- **EXERCISE DIRECTIONS**
Read through the data, and wherever a line holds the word "Chung", write that line out.

- **LISTED ENTRIES**

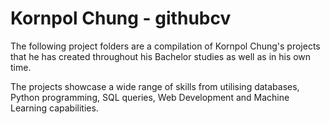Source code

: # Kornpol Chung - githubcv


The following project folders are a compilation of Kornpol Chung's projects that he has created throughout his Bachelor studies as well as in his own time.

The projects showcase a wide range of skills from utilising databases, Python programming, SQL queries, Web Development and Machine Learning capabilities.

--

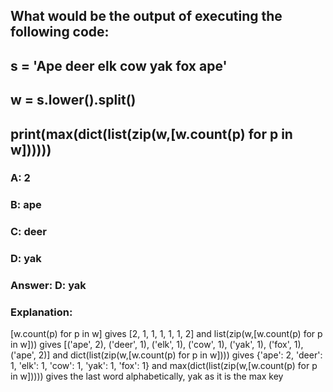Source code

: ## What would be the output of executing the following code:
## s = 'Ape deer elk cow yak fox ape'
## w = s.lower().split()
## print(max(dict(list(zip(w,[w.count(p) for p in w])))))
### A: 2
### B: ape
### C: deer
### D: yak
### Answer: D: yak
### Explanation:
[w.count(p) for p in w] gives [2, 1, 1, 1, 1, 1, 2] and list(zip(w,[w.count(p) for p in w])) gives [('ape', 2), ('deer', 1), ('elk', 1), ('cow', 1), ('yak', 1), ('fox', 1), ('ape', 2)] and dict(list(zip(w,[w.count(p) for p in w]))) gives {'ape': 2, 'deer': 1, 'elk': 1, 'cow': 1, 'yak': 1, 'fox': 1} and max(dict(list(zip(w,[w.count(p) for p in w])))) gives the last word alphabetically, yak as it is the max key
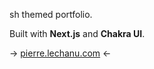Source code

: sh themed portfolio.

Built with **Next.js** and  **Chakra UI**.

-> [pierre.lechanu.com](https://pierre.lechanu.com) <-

- **EXERCISE RESPONSE**
: # Kornpol Chung - githubcv
The following project folders are a compilation of Kornpol Chung's projects that he has created throughout his Bachelor studies as well as in his own time.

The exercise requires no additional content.